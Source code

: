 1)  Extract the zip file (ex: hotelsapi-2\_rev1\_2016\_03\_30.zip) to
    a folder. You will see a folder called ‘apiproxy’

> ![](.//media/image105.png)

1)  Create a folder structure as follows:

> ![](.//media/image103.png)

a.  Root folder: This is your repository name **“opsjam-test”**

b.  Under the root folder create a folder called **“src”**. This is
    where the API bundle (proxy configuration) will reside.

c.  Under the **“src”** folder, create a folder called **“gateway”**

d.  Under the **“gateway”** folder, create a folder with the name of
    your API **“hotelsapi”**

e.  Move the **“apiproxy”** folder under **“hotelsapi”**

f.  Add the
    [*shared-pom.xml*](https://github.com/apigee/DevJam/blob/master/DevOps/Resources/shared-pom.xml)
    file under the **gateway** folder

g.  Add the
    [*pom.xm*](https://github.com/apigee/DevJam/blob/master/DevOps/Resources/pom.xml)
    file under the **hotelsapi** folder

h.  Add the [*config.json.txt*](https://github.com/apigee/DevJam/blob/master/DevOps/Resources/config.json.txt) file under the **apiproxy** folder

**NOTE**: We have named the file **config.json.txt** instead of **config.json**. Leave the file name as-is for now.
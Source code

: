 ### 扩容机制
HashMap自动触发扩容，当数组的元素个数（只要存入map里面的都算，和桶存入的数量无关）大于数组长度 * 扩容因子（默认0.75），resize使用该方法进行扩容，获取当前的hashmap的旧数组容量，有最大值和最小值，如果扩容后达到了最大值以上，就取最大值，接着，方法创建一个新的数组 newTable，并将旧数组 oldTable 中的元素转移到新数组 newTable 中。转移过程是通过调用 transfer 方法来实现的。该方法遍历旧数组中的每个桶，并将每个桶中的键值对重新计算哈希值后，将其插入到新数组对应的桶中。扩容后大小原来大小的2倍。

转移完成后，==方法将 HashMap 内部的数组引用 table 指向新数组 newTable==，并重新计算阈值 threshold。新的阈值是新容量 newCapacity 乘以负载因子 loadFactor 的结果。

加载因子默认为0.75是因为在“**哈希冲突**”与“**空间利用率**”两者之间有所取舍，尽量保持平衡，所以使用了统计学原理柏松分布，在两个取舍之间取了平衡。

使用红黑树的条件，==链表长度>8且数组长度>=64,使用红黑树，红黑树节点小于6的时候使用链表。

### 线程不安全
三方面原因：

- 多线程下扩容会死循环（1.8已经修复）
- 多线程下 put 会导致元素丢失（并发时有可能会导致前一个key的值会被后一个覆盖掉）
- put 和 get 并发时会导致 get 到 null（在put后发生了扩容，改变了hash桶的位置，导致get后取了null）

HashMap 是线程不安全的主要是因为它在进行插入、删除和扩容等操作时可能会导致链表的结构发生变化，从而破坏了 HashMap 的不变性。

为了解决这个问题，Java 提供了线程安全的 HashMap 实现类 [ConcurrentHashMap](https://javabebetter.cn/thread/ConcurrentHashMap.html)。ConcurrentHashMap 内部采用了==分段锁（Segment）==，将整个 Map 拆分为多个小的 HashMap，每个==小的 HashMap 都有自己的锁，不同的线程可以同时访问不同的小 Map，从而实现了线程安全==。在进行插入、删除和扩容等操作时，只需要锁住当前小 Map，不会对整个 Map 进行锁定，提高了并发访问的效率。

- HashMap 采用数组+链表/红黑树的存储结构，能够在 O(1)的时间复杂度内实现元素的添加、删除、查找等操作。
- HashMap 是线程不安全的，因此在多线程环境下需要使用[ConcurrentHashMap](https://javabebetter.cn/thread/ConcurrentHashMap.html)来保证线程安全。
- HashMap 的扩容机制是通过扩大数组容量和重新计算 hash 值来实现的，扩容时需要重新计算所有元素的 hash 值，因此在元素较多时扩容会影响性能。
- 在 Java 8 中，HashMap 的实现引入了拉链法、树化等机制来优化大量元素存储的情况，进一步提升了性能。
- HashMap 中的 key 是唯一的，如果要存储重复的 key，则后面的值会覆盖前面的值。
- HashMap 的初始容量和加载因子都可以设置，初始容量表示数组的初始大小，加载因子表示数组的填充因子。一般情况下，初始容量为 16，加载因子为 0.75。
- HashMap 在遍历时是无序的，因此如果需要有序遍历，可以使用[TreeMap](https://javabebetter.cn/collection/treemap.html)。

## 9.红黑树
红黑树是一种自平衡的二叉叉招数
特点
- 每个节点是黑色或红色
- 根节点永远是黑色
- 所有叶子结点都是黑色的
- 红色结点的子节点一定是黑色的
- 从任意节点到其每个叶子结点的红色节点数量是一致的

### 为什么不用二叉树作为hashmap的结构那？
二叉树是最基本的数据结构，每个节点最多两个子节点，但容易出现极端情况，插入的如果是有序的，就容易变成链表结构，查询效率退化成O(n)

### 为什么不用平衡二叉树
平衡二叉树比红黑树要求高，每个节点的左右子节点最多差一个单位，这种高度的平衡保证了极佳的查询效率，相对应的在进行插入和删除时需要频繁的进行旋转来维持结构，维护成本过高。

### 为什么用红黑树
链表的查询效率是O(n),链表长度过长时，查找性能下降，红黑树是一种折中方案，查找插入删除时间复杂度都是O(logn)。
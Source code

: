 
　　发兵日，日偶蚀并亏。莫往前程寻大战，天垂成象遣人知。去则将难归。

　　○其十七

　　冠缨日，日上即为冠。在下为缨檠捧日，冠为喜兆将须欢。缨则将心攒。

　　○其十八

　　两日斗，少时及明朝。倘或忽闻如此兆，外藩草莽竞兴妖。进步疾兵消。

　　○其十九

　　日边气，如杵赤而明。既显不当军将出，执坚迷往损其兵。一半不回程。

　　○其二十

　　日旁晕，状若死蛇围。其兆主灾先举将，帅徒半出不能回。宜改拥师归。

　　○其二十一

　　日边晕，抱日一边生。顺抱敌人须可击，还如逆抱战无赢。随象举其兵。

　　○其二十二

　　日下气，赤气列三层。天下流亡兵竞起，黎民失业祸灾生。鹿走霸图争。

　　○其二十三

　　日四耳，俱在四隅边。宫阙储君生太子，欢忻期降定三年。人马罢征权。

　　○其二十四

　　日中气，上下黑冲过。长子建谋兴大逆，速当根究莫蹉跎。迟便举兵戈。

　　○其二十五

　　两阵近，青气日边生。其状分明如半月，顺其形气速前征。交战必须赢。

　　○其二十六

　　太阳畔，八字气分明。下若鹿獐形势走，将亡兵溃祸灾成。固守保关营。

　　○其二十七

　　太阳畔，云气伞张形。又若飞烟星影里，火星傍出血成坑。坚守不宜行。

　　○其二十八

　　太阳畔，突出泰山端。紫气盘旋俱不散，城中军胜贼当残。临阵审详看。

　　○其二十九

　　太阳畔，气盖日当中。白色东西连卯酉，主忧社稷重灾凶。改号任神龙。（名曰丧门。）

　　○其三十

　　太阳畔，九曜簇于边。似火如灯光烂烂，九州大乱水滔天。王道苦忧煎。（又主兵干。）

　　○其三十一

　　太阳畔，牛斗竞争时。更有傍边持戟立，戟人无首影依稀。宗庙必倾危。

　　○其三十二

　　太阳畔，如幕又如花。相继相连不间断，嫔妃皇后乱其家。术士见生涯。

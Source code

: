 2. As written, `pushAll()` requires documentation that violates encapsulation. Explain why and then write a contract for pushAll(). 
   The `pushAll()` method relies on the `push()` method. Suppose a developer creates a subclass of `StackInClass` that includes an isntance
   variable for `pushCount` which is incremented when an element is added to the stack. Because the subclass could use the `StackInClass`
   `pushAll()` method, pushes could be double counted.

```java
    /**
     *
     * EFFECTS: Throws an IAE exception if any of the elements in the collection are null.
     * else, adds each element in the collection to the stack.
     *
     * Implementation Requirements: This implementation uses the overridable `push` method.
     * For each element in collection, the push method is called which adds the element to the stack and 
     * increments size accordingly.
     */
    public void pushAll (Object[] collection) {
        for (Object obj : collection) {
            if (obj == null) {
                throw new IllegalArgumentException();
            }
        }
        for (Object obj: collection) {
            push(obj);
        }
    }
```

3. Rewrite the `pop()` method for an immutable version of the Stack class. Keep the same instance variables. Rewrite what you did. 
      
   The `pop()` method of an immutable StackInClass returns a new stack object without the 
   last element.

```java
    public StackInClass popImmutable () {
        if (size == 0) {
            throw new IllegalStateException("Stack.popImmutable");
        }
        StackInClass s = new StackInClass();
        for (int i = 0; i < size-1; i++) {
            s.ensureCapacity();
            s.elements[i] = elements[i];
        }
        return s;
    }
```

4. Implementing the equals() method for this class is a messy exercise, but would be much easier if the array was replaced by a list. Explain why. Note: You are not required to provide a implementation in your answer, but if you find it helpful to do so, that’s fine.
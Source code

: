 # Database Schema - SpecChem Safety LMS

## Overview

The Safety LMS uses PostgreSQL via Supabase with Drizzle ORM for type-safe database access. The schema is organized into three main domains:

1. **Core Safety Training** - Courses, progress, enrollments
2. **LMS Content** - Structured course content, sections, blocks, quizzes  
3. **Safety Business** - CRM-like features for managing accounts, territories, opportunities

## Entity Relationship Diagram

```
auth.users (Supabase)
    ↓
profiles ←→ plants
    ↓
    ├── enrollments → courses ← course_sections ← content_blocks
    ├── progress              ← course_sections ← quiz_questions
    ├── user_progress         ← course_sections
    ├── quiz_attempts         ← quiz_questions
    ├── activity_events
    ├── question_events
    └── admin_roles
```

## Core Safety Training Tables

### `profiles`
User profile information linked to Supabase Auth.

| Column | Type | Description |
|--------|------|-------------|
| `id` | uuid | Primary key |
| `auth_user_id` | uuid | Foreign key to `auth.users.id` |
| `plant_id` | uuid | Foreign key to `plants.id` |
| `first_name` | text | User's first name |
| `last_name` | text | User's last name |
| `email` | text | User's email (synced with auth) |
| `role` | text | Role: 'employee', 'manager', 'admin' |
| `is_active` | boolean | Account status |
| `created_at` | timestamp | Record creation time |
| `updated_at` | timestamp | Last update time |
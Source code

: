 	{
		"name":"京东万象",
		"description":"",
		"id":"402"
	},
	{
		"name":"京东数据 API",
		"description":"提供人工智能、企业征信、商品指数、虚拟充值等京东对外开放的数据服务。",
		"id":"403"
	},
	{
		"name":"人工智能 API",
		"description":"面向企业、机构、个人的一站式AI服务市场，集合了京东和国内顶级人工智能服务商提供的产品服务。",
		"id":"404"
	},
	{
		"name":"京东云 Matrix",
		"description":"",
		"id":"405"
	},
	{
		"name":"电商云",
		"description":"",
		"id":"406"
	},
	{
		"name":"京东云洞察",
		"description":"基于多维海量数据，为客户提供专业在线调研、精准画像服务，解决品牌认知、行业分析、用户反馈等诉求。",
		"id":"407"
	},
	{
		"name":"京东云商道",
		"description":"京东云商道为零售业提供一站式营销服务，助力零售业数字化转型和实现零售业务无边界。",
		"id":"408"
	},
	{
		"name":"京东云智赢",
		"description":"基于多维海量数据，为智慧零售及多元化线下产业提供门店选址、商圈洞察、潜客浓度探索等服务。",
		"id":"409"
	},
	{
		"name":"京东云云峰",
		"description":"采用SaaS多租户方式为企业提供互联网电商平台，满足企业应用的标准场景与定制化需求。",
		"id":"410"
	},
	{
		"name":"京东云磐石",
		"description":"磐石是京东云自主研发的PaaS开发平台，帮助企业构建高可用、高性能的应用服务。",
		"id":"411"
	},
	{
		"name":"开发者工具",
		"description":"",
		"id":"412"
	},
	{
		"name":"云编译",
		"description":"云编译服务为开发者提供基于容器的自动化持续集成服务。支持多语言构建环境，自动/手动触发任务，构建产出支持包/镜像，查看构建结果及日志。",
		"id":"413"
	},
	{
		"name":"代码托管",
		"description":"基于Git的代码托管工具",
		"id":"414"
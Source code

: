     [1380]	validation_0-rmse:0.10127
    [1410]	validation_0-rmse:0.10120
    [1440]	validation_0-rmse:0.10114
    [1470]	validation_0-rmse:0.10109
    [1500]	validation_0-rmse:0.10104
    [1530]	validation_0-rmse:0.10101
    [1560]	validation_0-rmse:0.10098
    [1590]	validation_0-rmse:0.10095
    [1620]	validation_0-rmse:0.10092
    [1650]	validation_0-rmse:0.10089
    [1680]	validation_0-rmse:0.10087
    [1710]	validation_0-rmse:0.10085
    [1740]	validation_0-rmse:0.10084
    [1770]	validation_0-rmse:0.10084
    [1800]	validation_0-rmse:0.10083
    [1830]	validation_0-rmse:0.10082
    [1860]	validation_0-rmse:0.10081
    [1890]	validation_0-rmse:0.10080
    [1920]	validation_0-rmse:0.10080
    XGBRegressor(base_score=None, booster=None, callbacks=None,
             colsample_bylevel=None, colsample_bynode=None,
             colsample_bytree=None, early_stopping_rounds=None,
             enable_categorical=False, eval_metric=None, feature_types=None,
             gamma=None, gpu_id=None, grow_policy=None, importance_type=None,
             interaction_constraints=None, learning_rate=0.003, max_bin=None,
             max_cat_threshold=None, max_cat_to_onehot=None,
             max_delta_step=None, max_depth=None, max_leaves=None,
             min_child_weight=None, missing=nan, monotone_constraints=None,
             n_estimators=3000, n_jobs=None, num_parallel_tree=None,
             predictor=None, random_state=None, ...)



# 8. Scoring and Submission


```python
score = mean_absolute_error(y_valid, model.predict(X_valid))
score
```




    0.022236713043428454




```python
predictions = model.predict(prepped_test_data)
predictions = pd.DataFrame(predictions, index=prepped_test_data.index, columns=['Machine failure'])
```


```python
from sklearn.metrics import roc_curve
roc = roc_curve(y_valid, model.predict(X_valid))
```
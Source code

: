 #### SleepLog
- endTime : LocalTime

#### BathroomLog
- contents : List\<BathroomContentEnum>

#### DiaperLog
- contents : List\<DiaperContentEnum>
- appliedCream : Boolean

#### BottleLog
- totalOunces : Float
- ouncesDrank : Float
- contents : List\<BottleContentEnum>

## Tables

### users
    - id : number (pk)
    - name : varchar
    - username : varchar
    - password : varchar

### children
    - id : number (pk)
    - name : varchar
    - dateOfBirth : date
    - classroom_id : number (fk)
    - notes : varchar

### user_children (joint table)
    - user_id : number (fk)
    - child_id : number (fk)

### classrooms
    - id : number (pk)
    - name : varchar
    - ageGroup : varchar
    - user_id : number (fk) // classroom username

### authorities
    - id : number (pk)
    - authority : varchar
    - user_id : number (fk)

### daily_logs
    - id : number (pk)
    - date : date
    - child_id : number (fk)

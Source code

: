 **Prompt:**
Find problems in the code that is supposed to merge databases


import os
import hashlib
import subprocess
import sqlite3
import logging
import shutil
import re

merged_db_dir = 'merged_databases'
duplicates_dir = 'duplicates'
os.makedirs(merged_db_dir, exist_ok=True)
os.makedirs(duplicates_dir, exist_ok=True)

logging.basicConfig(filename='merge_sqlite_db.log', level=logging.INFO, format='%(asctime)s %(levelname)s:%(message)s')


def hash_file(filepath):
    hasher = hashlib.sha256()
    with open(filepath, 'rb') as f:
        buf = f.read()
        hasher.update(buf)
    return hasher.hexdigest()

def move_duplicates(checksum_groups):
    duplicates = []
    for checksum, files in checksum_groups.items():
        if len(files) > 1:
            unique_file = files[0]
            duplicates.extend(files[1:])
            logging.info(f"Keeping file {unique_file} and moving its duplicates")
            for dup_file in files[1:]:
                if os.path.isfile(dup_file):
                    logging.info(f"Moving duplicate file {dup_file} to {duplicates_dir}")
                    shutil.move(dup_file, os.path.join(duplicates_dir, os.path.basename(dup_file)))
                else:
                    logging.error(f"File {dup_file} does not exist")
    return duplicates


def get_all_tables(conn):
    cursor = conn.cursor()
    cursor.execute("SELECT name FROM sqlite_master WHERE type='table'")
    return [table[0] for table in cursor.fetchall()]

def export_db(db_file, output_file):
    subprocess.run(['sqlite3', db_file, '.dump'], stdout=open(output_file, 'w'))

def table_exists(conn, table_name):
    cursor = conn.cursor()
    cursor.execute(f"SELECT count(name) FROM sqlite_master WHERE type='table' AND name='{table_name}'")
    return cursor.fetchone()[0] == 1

......

** Task details **
Please report the number of lines in the data that include the word "update", and add no other text.

** Output of the exercise **
2